What to do
Transcribe the entries exactly as they stand below, passing over any picture.
Start of Input material
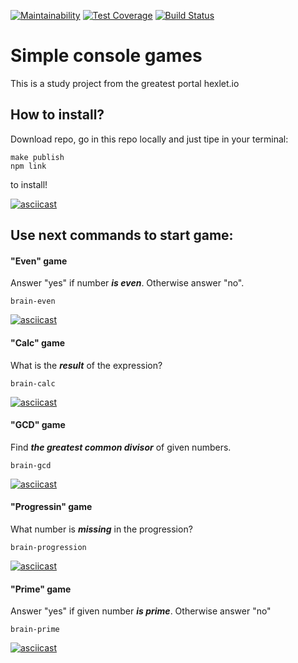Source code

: [![Maintainability](https://api.codeclimate.com/v1/badges/92fa85d212485354b518/maintainability)](https://codeclimate.com/github/YBLex/frontend-project-lvl1/maintainability)
[![Test Coverage](https://api.codeclimate.com/v1/badges/92fa85d212485354b518/test_coverage)](https://codeclimate.com/github/YBLex/frontend-project-lvl1/test_coverage)
[![Build Status](https://travis-ci.com/YBLex/frontend-project-lvl1.svg?branch=master)](https://travis-ci.com/YBLex/frontend-project-lvl1)
# Simple console games
This is a study project from the greatest portal hexlet.io

## How to install?
Download repo, go in this repo locally and just tipe in your terminal:
```
make publish
npm link
```
to install!

[![asciicast](https://asciinema.org/a/1mZN2nsr48k0jPkzrfCQR6zn1.svg)](https://asciinema.org/a/1mZN2nsr48k0jPkzrfCQR6zn1)

## Use next commands to start game:
#### "Even" game
Answer "yes" if number ***is even***. Otherwise answer "no".
```
brain-even
```
[![asciicast](https://asciinema.org/a/rnK64Pgm50sParM3LLOgSiy8l.svg)](https://asciinema.org/a/rnK64Pgm50sParM3LLOgSiy8l)

#### "Calc" game
What is the ***result*** of the expression?
```
brain-calc
```
[![asciicast](https://asciinema.org/a/TeybrnhfZplkzbFSSqrc1khiV.svg)](https://asciinema.org/a/TeybrnhfZplkzbFSSqrc1khiV)

#### "GCD" game
Find ***the greatest common divisor*** of given numbers.
```
brain-gcd
```
[![asciicast](https://asciinema.org/a/Bqu7SA3kX5kAoYvzRZpZp5hdH.svg)](https://asciinema.org/a/Bqu7SA3kX5kAoYvzRZpZp5hdH)

#### "Progressin" game
What number is ***missing*** in the progression?
```
brain-progression
```
[![asciicast](https://asciinema.org/a/GVpKRblGOFciYVdJKUhysJsir.svg)](https://asciinema.org/a/GVpKRblGOFciYVdJKUhysJsir)

#### "Prime" game
Answer "yes" if given number ***is prime***. Otherwise answer "no"
```
brain-prime
```
[![asciicast](https://asciinema.org/a/QZocyziLFx1zd85Ciyh4yXl7G.svg)](https://asciinema.org/a/QZocyziLFx1zd85Ciyh4yXl7G)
End of Input material
Exercise output
Source code

: [![Maintainability](https://api.codeclimate.com/v1/badges/92fa85d212485354b518/maintainability)](https://codeclimate.com/github/YBLex/frontend-project-lvl1/maintainability)
[![Test Coverage](https://api.codeclimate.com/v1/badges/92fa85d212485354b518/test_coverage)](https://codeclimate.com/github/YBLex/frontend-project-lvl1/test_coverage)
[![Build Status](https://travis-ci.com/YBLex/frontend-project-lvl1.svg?branch=master)](https://travis-ci.com/YBLex/frontend-project-lvl1)
# Simple console games
This is a study project from the greatest portal hexlet.io

## How to install?
Download repo, go in this repo locally and just tipe in your terminal:
```
make publish
npm link
```
to install!

[![asciicast](https://asciinema.org/a/1mZN2nsr48k0jPkzrfCQR6zn1.svg)](https://asciinema.org/a/1mZN2nsr48k0jPkzrfCQR6zn1)

## Use next commands to start game:
#### "Even" game
Answer "yes" if number ***is even***. Otherwise answer "no".
```
brain-even
```
[![asciicast](https://asciinema.org/a/rnK64Pgm50sParM3LLOgSiy8l.svg)](https://asciinema.org/a/rnK64Pgm50sParM3LLOgSiy8l)

#### "Calc" game
What is the ***result*** of the expression?
```
brain-calc
```
[![asciicast](https://asciinema.org/a/TeybrnhfZplkzbFSSqrc1khiV.svg)](https://asciinema.org/a/TeybrnhfZplkzbFSSqrc1khiV)

#### "GCD" game
Find ***the greatest common divisor*** of given numbers.
```
brain-gcd
```
[![asciicast](https://asciinema.org/a/Bqu7SA3kX5kAoYvzRZpZp5hdH.svg)](https://asciinema.org/a/Bqu7SA3kX5kAoYvzRZpZp5hdH)

#### "Progressin" game
What number is ***missing*** in the progression?
```
brain-progression
```
[![asciicast](https://asciinema.org/a/GVpKRblGOFciYVdJKUhysJsir.svg)](https://asciinema.org/a/GVpKRblGOFciYVdJKUhysJsir)

#### "Prime" game
Answer "yes" if given number ***is prime***. Otherwise answer "no"
```
brain-prime
```
[![asciicast](https://asciinema.org/a/QZocyziLFx1zd85Ciyh4yXl7G.svg)](https://asciinema.org/a/QZocyziLFx1zd85Ciyh4yXl7G)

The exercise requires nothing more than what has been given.